* Task description
Count the lines of the records below that hold the word "left", and give only the number.
[Listed entries]
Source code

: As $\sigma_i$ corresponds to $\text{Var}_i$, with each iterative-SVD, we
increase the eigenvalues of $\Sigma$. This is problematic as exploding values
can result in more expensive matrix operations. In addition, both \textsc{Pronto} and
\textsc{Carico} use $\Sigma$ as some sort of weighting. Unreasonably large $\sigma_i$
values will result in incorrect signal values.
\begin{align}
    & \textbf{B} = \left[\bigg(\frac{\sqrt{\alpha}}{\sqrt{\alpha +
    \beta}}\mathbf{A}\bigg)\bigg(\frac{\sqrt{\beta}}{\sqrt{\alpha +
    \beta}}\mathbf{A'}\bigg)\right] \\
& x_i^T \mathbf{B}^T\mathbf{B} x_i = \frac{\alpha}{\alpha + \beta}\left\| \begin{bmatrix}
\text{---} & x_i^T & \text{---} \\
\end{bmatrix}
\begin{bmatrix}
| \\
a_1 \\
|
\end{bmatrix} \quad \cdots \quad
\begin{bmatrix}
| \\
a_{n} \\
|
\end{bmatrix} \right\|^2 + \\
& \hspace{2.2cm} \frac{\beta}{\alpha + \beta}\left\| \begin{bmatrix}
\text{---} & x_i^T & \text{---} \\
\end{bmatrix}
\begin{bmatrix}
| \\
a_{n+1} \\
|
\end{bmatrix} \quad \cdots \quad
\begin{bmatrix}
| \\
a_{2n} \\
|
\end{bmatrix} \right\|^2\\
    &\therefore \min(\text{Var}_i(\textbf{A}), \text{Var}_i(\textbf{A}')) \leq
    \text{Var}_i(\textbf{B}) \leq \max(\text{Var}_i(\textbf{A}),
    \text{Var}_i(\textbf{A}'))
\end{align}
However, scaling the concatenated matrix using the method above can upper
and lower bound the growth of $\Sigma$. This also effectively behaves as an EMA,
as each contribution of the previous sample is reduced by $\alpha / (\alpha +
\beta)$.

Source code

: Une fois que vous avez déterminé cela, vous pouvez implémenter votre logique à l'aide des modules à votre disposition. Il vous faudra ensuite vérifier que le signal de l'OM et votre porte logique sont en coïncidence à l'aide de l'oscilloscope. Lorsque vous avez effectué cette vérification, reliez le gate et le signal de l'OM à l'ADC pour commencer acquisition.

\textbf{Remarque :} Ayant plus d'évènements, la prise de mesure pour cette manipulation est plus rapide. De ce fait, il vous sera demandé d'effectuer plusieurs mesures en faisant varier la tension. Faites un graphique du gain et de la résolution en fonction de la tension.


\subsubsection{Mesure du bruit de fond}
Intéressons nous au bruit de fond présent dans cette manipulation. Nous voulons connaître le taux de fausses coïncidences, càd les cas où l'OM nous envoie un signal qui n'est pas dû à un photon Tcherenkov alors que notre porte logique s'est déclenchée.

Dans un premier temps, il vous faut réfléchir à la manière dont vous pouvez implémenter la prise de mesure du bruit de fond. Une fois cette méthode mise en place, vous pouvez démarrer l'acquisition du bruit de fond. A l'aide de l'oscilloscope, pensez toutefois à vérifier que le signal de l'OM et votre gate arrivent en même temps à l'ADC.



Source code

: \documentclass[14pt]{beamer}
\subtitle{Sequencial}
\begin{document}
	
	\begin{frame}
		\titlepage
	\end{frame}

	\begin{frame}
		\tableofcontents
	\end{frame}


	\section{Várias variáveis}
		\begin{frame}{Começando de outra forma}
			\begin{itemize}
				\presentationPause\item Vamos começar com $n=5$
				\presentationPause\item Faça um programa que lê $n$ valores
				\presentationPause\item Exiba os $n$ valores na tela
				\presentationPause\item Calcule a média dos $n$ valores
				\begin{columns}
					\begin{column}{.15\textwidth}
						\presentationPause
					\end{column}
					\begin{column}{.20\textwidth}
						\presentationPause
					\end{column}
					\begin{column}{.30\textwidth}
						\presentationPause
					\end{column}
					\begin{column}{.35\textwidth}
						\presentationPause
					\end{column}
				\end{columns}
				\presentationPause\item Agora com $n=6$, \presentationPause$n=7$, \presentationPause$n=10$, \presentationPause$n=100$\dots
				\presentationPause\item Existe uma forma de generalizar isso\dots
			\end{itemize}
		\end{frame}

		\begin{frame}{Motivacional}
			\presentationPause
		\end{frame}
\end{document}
[/Listed entries]
* Task solution
3